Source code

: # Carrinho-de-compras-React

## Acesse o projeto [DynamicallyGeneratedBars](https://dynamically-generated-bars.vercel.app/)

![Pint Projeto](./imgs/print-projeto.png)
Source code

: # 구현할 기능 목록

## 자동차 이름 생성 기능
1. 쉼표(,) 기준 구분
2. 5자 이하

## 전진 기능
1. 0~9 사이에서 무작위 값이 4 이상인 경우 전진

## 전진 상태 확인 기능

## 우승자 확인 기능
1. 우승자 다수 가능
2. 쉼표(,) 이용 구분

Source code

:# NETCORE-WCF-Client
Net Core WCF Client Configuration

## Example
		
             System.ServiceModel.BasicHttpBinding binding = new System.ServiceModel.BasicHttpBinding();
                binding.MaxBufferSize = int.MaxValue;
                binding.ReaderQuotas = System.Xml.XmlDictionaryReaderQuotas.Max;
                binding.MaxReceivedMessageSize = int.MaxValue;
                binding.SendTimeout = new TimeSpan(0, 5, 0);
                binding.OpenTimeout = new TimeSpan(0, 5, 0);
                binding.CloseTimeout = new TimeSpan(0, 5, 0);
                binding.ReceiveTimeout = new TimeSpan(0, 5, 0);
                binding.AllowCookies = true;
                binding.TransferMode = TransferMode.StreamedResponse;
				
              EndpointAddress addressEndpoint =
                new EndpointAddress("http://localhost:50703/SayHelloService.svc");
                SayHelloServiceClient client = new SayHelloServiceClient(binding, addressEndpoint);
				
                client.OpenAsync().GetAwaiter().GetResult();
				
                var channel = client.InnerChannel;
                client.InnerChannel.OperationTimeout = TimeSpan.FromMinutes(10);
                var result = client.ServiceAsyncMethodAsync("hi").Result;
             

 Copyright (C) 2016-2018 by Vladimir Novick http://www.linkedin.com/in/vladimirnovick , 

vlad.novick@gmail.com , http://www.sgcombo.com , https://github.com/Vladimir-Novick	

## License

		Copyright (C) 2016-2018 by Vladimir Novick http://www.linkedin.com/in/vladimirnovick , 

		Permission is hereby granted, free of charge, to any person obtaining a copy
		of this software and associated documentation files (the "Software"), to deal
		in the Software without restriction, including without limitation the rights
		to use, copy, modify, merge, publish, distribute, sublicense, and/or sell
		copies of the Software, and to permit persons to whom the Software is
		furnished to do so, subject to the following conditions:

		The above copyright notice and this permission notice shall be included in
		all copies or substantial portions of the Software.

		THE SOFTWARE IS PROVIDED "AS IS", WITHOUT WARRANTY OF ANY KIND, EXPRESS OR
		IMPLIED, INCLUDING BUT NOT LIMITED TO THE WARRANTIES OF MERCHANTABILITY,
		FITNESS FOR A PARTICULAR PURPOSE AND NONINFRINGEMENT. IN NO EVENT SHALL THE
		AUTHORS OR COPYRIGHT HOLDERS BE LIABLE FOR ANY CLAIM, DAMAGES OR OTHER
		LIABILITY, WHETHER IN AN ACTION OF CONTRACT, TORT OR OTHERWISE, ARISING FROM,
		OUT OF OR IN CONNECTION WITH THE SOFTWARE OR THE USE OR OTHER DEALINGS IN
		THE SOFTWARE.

▶ _Required work_: Give back the whole listing above. Keep every character the same.

▶ _Answer box_:
Source code

: # Carrinho-de-compras-React

## Acesse o projeto [DynamicallyGeneratedBars](https://dynamically-generated-bars.vercel.app/)

![Pint Projeto](./imgs/print-projeto.png)
Source code

: # 구현할 기능 목록

## 자동차 이름 생성 기능
1. 쉼표(,) 기준 구분
2. 5자 이하

## 전진 기능
1. 0~9 사이에서 무작위 값이 4 이상인 경우 전진

## 전진 상태 확인 기능

## 우승자 확인 기능
1. 우승자 다수 가능
2. 쉼표(,) 이용 구분

Source code

:# NETCORE-WCF-Client
Net Core WCF Client Configuration

## Example
		
             System.ServiceModel.BasicHttpBinding binding = new System.ServiceModel.BasicHttpBinding();
                binding.MaxBufferSize = int.MaxValue;
                binding.ReaderQuotas = System.Xml.XmlDictionaryReaderQuotas.Max;
                binding.MaxReceivedMessageSize = int.MaxValue;
                binding.SendTimeout = new TimeSpan(0, 5, 0);
                binding.OpenTimeout = new TimeSpan(0, 5, 0);
                binding.CloseTimeout = new TimeSpan(0, 5, 0);
                binding.ReceiveTimeout = new TimeSpan(0, 5, 0);
                binding.AllowCookies = true;
                binding.TransferMode = TransferMode.StreamedResponse;
				
              EndpointAddress addressEndpoint =
                new EndpointAddress("http://localhost:50703/SayHelloService.svc");
                SayHelloServiceClient client = new SayHelloServiceClient(binding, addressEndpoint);
				
                client.OpenAsync().GetAwaiter().GetResult();
				
                var channel = client.InnerChannel;
                client.InnerChannel.OperationTimeout = TimeSpan.FromMinutes(10);
                var result = client.ServiceAsyncMethodAsync("hi").Result;
             

 Copyright (C) 2016-2018 by Vladimir Novick http://www.linkedin.com/in/vladimirnovick , 

vlad.novick@gmail.com , http://www.sgcombo.com , https://github.com/Vladimir-Novick	

## License

		Copyright (C) 2016-2018 by Vladimir Novick http://www.linkedin.com/in/vladimirnovick , 

		Permission is hereby granted, free of charge, to any person obtaining a copy
		of this software and associated documentation files (the "Software"), to deal
		in the Software without restriction, including without limitation the rights
		to use, copy, modify, merge, publish, distribute, sublicense, and/or sell
		copies of the Software, and to permit persons to whom the Software is
		furnished to do so, subject to the following conditions:

		The above copyright notice and this permission notice shall be included in
		all copies or substantial portions of the Software.

		THE SOFTWARE IS PROVIDED "AS IS", WITHOUT WARRANTY OF ANY KIND, EXPRESS OR
		IMPLIED, INCLUDING BUT NOT LIMITED TO THE WARRANTIES OF MERCHANTABILITY,
		FITNESS FOR A PARTICULAR PURPOSE AND NONINFRINGEMENT. IN NO EVENT SHALL THE
		AUTHORS OR COPYRIGHT HOLDERS BE LIABLE FOR ANY CLAIM, DAMAGES OR OTHER
		LIABILITY, WHETHER IN AN ACTION OF CONTRACT, TORT OR OTHERWISE, ARISING FROM,
		OUT OF OR IN CONNECTION WITH THE SOFTWARE OR THE USE OR OTHER DEALINGS IN
		THE SOFTWARE.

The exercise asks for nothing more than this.